(Task inputs Opens)

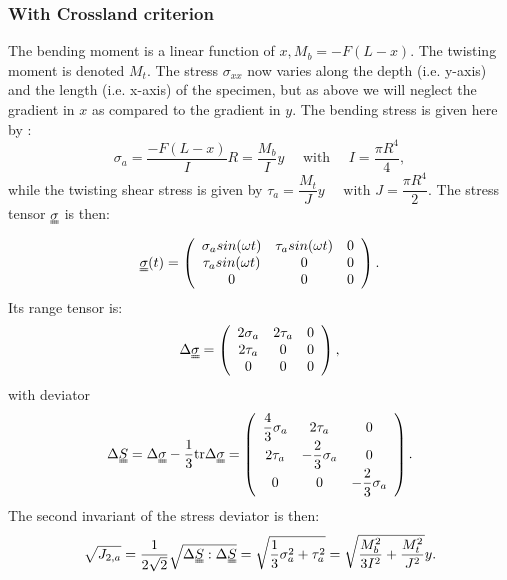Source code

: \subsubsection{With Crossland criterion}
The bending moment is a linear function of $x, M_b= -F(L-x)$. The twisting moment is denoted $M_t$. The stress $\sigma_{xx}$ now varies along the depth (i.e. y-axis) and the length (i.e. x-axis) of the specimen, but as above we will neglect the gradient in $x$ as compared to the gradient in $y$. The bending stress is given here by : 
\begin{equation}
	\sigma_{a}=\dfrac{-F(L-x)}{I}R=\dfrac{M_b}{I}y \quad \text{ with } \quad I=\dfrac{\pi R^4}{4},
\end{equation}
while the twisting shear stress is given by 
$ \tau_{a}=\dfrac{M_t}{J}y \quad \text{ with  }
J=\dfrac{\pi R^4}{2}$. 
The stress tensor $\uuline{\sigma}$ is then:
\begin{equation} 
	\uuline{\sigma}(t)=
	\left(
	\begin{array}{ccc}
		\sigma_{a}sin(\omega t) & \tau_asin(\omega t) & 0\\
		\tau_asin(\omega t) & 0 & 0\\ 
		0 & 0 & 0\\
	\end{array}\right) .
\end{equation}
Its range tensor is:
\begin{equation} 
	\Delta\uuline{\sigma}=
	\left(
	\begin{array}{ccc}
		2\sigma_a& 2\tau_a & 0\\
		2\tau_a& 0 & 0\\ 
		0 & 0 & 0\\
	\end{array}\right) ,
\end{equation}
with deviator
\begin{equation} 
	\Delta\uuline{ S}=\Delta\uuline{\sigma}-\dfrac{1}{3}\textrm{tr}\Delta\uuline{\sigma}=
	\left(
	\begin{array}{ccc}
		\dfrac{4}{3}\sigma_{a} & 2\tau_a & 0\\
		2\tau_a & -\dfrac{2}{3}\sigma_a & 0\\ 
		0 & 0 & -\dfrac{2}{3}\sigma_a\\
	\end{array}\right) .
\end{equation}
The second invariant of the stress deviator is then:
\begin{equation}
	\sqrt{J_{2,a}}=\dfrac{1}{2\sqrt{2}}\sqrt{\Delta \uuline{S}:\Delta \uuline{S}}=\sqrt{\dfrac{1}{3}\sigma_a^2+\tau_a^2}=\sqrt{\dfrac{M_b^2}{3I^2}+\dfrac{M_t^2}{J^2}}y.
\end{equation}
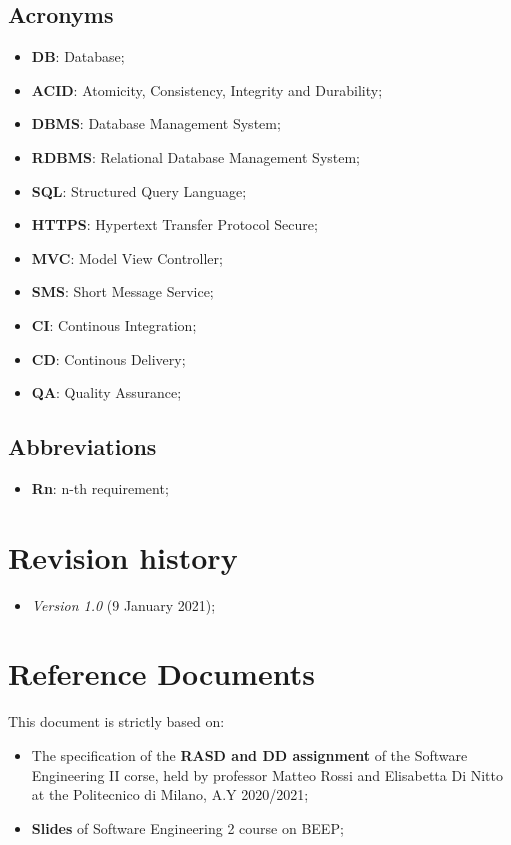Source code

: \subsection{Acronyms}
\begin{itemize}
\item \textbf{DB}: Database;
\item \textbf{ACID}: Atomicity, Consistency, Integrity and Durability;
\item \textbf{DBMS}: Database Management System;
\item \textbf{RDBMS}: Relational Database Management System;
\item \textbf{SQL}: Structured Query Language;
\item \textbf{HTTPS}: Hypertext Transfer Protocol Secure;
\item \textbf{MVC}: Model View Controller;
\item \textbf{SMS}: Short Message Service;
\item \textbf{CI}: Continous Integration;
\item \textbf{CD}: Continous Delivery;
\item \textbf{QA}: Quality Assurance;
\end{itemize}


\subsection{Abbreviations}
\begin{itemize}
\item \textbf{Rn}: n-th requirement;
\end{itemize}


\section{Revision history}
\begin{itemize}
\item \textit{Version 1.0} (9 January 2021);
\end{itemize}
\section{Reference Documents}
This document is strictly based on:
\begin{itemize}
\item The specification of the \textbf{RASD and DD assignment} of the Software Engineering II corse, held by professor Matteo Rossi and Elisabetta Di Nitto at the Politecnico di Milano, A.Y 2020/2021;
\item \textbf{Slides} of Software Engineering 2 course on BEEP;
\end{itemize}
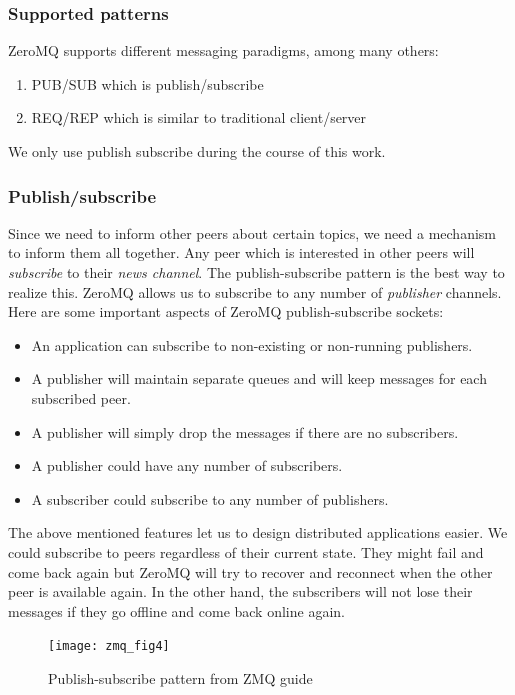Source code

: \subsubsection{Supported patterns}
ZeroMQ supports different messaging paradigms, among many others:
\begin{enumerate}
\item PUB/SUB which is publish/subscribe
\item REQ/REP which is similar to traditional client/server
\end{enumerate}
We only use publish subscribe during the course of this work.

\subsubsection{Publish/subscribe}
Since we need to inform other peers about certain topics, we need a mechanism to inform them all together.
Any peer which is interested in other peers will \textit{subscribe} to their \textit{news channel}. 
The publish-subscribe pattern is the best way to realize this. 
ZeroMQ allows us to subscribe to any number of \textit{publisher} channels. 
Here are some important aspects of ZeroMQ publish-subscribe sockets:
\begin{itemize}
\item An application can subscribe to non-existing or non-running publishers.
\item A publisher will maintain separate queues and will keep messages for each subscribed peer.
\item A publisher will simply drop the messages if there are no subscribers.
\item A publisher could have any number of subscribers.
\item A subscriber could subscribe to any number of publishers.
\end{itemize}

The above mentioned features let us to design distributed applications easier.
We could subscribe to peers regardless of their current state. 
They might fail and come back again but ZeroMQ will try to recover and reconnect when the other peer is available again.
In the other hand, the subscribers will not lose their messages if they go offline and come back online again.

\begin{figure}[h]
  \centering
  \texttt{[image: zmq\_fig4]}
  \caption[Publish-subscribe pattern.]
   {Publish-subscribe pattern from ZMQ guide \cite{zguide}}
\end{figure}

(Task inputs Closes)

What is needed is a word-for-word copy of the data above, free of any images.

Answer box:
Source code

: \subsubsection{With Crossland criterion}
The bending moment is a linear function of $x, M_b= -F(L-x)$. The twisting moment is denoted $M_t$. The stress $\sigma_{xx}$ now varies along the depth (i.e. y-axis) and the length (i.e. x-axis) of the specimen, but as above we will neglect the gradient in $x$ as compared to the gradient in $y$. The bending stress is given here by : 
\begin{equation}
	\sigma_{a}=\dfrac{-F(L-x)}{I}R=\dfrac{M_b}{I}y \quad \text{ with } \quad I=\dfrac{\pi R^4}{4},
\end{equation}
while the twisting shear stress is given by 
$ \tau_{a}=\dfrac{M_t}{J}y \quad \text{ with  }
J=\dfrac{\pi R^4}{2}$. 
The stress tensor $\uuline{\sigma}$ is then:
\begin{equation} 
	\uuline{\sigma}(t)=
	\left(
	\begin{array}{ccc}
		\sigma_{a}sin(\omega t) & \tau_asin(\omega t) & 0\\
		\tau_asin(\omega t) & 0 & 0\\ 
		0 & 0 & 0\\
	\end{array}\right) .
\end{equation}
Its range tensor is:
\begin{equation} 
	\Delta\uuline{\sigma}=
	\left(
	\begin{array}{ccc}
		2\sigma_a& 2\tau_a & 0\\
		2\tau_a& 0 & 0\\ 
		0 & 0 & 0\\
	\end{array}\right) ,
\end{equation}
with deviator
\begin{equation} 
	\Delta\uuline{ S}=\Delta\uuline{\sigma}-\dfrac{1}{3}\textrm{tr}\Delta\uuline{\sigma}=
	\left(
	\begin{array}{ccc}
		\dfrac{4}{3}\sigma_{a} & 2\tau_a & 0\\
		2\tau_a & -\dfrac{2}{3}\sigma_a & 0\\ 
		0 & 0 & -\dfrac{2}{3}\sigma_a\\
	\end{array}\right) .
\end{equation}
The second invariant of the stress deviator is then:
\begin{equation}
	\sqrt{J_{2,a}}=\dfrac{1}{2\sqrt{2}}\sqrt{\Delta \uuline{S}:\Delta \uuline{S}}=\sqrt{\dfrac{1}{3}\sigma_a^2+\tau_a^2}=\sqrt{\dfrac{M_b^2}{3I^2}+\dfrac{M_t^2}{J^2}}y.
\end{equation}
Source code

: \subsection{Acronyms}
\begin{itemize}
\item \textbf{DB}: Database;
\item \textbf{ACID}: Atomicity, Consistency, Integrity and Durability;
\item \textbf{DBMS}: Database Management System;
\item \textbf{RDBMS}: Relational Database Management System;
\item \textbf{SQL}: Structured Query Language;
\item \textbf{HTTPS}: Hypertext Transfer Protocol Secure;
\item \textbf{MVC}: Model View Controller;
\item \textbf{SMS}: Short Message Service;
\item \textbf{CI}: Continous Integration;
\item \textbf{CD}: Continous Delivery;
\item \textbf{QA}: Quality Assurance;
\end{itemize}


\subsection{Abbreviations}
\begin{itemize}
\item \textbf{Rn}: n-th requirement;
\end{itemize}


\section{Revision history}
\begin{itemize}
\item \textit{Version 1.0} (9 January 2021);
\end{itemize}
\section{Reference Documents}
This document is strictly based on:
\begin{itemize}
\item The specification of the \textbf{RASD and DD assignment} of the Software Engineering II corse, held by professor Matteo Rossi and Elisabetta Di Nitto at the Politecnico di Milano, A.Y 2020/2021;
\item \textbf{Slides} of Software Engineering 2 course on BEEP;
\end{itemize}
Source code

: \subsubsection{Supported patterns}
ZeroMQ supports different messaging paradigms, among many others:
\begin{enumerate}
\item PUB/SUB which is publish/subscribe
\item REQ/REP which is similar to traditional client/server
\end{enumerate}
We only use publish subscribe during the course of this work.

\subsubsection{Publish/subscribe}
Since we need to inform other peers about certain topics, we need a mechanism to inform them all together.
Any peer which is interested in other peers will \textit{subscribe} to their \textit{news channel}. 
The publish-subscribe pattern is the best way to realize this. 
ZeroMQ allows us to subscribe to any number of \textit{publisher} channels. 
Here are some important aspects of ZeroMQ publish-subscribe sockets:
\begin{itemize}
\item An application can subscribe to non-existing or non-running publishers.
\item A publisher will maintain separate queues and will keep messages for each subscribed peer.
\item A publisher will simply drop the messages if there are no subscribers.
\item A publisher could have any number of subscribers.
\item A subscriber could subscribe to any number of publishers.
\end{itemize}

The above mentioned features let us to design distributed applications easier.
We could subscribe to peers regardless of their current state. 
They might fail and come back again but ZeroMQ will try to recover and reconnect when the other peer is available again.
In the other hand, the subscribers will not lose their messages if they go offline and come back online again.

\begin{figure}[h]
  \centering
  \texttt{[image: zmq\_fig4]}
  \caption[Publish-subscribe pattern.]
   {Publish-subscribe pattern from ZMQ guide \cite{zguide}}
\end{figure}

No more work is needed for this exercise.